Марксизм именно потому представляет собой высшую форму гуманизма, что он отвергает всякое обожествление (или, как еще говорят, «отчуждение») любой институциализированной формы человеческой деятельности, в том числе и науки (иначе говоря, профессионально обособившейся от большинства живых людей научно-теоретической деятельности: логического мышления, превратившегося в профессию, в пожизненное занятие более или менее узкого слоя индивидов – математиков по профессии, логиков по профессии и т. п.). Этим нимало не принижается роль науки и то глубокое уважение, которое оказывается науке, основанной на диалектико-материалистическом мировоззрении, ибо оно само есть научное мировоззрение. [200]
Но одно дело – уважение, а совсем другое – обожествление, из которого логически следует взгляд на «человеков» как на такой же «материал» и «сырье» научного производства, как и на любой другой естественно-природный материал. Для сциентизма как раз такой взгляд на человека и характерен. Сциентизм есть поэтому современная форма антигуманизма. С точки же зрения марксистско-ленинского миропонимания наука по существу своему (а не в тех извращенно-отчужденных ее образах, в которых она сплошь и рядом выступает в буржуазном обществе) есть форма реализации гуманизма.
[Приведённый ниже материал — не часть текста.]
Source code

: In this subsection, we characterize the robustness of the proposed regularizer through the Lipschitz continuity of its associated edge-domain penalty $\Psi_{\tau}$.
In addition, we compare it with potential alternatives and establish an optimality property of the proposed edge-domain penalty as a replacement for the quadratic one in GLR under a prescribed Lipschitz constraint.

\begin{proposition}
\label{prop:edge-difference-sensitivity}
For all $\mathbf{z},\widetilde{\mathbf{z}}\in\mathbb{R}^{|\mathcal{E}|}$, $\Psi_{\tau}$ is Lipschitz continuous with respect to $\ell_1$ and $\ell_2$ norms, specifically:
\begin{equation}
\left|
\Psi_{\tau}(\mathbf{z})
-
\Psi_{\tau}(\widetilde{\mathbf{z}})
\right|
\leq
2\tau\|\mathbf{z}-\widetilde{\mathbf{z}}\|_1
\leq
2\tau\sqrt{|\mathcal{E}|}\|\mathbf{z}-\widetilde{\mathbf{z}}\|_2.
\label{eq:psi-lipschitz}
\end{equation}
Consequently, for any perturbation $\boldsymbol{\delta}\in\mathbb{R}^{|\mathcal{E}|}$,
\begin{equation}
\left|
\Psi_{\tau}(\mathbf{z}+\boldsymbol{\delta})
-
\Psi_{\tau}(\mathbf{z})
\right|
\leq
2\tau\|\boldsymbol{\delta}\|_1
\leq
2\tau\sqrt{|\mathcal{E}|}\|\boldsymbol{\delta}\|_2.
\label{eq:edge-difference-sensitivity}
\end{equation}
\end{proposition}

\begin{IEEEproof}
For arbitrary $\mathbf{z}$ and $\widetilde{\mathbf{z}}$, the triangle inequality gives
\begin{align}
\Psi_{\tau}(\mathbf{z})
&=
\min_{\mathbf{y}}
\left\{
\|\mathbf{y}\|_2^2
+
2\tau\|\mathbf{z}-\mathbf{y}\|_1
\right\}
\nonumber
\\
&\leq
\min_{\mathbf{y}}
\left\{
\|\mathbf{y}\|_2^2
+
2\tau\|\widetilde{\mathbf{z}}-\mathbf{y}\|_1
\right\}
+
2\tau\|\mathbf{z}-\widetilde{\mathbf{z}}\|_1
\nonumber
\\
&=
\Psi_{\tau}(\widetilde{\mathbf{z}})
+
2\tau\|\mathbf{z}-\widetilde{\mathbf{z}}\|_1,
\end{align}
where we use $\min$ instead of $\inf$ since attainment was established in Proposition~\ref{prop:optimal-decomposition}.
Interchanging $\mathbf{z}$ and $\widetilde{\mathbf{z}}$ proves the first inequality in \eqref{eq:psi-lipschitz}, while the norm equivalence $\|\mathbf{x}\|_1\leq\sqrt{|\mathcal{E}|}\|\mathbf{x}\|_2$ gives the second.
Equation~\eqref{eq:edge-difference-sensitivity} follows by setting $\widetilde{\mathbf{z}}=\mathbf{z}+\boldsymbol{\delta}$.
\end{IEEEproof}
Не того абстрактного гуманизма, который рисует иконописный лик «человека вообще» и молится ему, обожествляя его так же, как сциентизм обожествляет науку, а марксистского гуманизма, который исходит из исторически назревшей (и научно выясненной) потребности всестороннего развития большинства (в пределе – всех без исключения) людей.
Это и есть суть коммунизма. С такой точки зрения ни наука не есть форма реализации абстрактно-гуманистических устремлений (как у Канта), ни мораль не есть форма осуществления «логической идеи» или «понятия» (как то выходило у Гегеля). И наука и моральность (подлинная, гуманистически ориентированная мораль, то есть нравственность) есть две формы сознания, выражающие и осуществляющие одно и то же – конкретно-исторически понимаемое существо человека и того мира, в котором человек живет и работает. Поэтому подлинная наука и подлинно высокая нравственность не могут не совпадать в самом своем существе, не могут противоречить друг другу.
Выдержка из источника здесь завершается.